**Directions for this task:** Only the pictures are to be left out, and the rest of the entries should be reproduced exactly.

Stored data:
——————
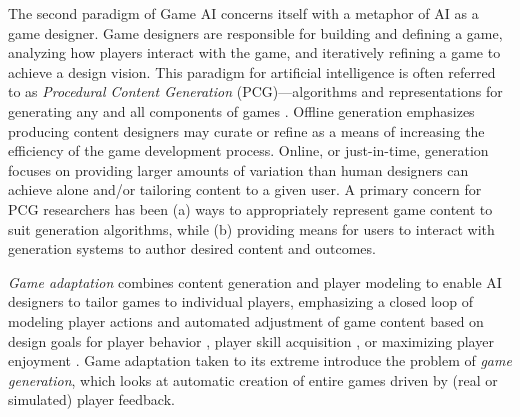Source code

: \documentclass[conference]{IEEEtran}
\begin{document}
%
The second paradigm of Game AI concerns itself with a metaphor of AI as a game designer. 
Game designers are responsible for building and defining a game, analyzing how players interact with the game, and iteratively refining a game to achieve a design vision. 
%
This paradigm for artificial intelligence is often referred to as {\em Procedural Content Generation} (PCG)---algorithms and representations for generating any and all components of games \cite{hendrikx2013:pcg, togelius2011:sbpcg, yannakakis2012:gameai-revisited}.
% 
%
Offline generation emphasizes producing content designers may curate or refine as a means of increasing the efficiency of the game development process.
Online, or just-in-time, generation focuses on providing larger amounts of variation than human designers can achieve alone and/or tailoring content to a given user.
A primary concern for PCG researchers has been (a) ways to appropriately represent game content to suit generation algorithms, while (b) providing means for users to interact with generation systems to author desired content and outcomes.

{\em Game adaptation} combines content generation and player modeling to enable AI designers to tailor games to individual players, emphasizing a closed loop of modeling player actions and automated adjustment of game content based on design goals for player behavior \cite{smith2012:refraction}, player skill acquisition \cite{andersen2013:trace}, or maximizing player enjoyment \cite{yu2012:prefix-based, thue2007:storytell-pm, shaker2010:platformer-gen}.
%
Game adaptation taken to its extreme introduce the problem of {\em game generation}, which looks at automatic creation of entire games driven by (real or simulated) player feedback.
\end{document}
——————
**Task output:**
Source code

: \documentclass[conference]{IEEEtran}
\begin{document}
%
The second paradigm of Game AI concerns itself with a metaphor of AI as a game designer. 
Game designers are responsible for building and defining a game, analyzing how players interact with the game, and iteratively refining a game to achieve a design vision. 
%
This paradigm for artificial intelligence is often referred to as {\em Procedural Content Generation} (PCG)---algorithms and representations for generating any and all components of games \cite{hendrikx2013:pcg, togelius2011:sbpcg, yannakakis2012:gameai-revisited}.
% 
%
Offline generation emphasizes producing content designers may curate or refine as a means of increasing the efficiency of the game development process.
Online, or just-in-time, generation focuses on providing larger amounts of variation than human designers can achieve alone and/or tailoring content to a given user.
A primary concern for PCG researchers has been (a) ways to appropriately represent game content to suit generation algorithms, while (b) providing means for users to interact with generation systems to author desired content and outcomes.

{\em Game adaptation} combines content generation and player modeling to enable AI designers to tailor games to individual players, emphasizing a closed loop of modeling player actions and automated adjustment of game content based on design goals for player behavior \cite{smith2012:refraction}, player skill acquisition \cite{andersen2013:trace}, or maximizing player enjoyment \cite{yu2012:prefix-based, thue2007:storytell-pm, shaker2010:platformer-gen}.
%
Game adaptation taken to its extreme introduce the problem of {\em game generation}, which looks at automatic creation of entire games driven by (real or simulated) player feedback.
\end{document}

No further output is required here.